[EXERCISE INSTRUCTIONS]
Lines from the top of the entries through the line that has "Kostiainen作曲: Kiurun tie" must be duplicated exactly, and no others.

MATERIAL TO PROCESS START

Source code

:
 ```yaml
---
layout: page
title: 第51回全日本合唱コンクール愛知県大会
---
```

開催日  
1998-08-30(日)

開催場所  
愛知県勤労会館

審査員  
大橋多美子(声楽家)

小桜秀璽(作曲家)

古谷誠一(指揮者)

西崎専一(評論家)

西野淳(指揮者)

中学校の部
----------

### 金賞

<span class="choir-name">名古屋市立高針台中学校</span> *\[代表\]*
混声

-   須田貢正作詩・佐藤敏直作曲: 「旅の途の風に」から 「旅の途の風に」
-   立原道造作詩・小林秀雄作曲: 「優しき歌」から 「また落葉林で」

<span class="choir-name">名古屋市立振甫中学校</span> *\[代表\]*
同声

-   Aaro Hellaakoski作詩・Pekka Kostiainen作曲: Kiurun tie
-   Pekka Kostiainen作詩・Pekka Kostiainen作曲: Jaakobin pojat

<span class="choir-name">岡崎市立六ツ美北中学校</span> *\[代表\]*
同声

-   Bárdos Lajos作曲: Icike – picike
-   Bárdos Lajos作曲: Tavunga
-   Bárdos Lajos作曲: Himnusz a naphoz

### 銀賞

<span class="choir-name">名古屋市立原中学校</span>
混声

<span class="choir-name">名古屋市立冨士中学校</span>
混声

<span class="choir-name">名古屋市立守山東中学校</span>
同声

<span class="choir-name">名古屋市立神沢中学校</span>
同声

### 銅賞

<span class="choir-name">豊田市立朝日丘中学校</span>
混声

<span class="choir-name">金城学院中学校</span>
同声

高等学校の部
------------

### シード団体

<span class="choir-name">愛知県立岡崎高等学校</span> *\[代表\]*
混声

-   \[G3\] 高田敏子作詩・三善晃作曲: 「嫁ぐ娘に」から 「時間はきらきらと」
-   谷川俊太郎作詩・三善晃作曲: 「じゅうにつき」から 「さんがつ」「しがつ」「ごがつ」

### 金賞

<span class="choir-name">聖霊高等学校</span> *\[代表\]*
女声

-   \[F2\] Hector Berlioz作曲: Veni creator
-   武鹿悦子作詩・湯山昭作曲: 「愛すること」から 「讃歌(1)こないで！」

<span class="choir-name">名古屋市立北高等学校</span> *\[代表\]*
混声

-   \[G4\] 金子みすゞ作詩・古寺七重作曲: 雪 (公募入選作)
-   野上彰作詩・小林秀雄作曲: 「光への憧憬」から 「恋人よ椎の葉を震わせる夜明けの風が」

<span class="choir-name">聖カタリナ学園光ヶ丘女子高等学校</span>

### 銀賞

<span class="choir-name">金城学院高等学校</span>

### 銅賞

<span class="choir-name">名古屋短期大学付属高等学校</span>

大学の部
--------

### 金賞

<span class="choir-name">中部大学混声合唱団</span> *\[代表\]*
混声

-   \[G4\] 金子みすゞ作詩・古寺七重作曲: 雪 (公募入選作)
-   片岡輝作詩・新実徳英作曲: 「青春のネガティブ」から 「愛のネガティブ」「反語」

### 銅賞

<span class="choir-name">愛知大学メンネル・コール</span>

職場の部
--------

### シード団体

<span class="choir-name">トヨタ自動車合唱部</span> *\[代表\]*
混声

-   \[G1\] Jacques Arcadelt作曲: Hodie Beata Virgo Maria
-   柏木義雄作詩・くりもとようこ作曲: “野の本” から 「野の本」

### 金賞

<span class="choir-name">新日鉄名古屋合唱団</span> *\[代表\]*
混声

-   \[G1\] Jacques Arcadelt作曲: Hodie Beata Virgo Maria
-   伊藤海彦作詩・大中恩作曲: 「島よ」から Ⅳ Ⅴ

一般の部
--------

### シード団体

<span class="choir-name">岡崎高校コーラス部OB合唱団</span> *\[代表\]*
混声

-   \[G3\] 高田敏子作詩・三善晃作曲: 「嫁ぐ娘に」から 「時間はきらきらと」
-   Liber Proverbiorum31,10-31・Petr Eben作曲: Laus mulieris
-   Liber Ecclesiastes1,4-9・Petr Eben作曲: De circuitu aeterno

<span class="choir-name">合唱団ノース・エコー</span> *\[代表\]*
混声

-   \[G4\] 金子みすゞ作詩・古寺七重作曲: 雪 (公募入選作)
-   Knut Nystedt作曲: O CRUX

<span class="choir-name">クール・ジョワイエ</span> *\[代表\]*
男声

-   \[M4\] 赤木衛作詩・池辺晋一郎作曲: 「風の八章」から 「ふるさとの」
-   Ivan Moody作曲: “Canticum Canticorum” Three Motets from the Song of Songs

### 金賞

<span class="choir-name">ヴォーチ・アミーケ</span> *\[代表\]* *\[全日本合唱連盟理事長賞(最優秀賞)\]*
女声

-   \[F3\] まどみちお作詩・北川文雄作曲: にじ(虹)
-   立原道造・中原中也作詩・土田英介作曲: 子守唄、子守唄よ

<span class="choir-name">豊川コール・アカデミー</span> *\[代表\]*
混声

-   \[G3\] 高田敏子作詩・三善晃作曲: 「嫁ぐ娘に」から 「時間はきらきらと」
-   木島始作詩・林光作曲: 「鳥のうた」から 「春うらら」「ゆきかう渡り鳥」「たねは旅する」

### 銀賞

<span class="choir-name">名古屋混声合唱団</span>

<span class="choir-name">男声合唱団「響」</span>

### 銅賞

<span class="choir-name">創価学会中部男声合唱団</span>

MATERIAL TO PROCESS END

[ANSWER BOX]
Source code

:
 ```yaml
---
layout: page
title: 第51回全日本合唱コンクール愛知県大会
---
```

開催日  
1998-08-30(日)

開催場所  
愛知県勤労会館

審査員  
大橋多美子(声楽家)

小桜秀璽(作曲家)

古谷誠一(指揮者)

西崎専一(評論家)

西野淳(指揮者)

中学校の部
----------

### 金賞

<span class="choir-name">名古屋市立高針台中学校</span> *\[代表\]*
混声

-   須田貢正作詩・佐藤敏直作曲: 「旅の途の風に」から 「旅の途の風に」
-   立原道造作詩・小林秀雄作曲: 「優しき歌」から 「また落葉林で」

<span class="choir-name">名古屋市立振甫中学校</span> *\[代表\]*
同声

-   Aaro Hellaakoski作詩・Pekka Kostiainen作曲: Kiurun tie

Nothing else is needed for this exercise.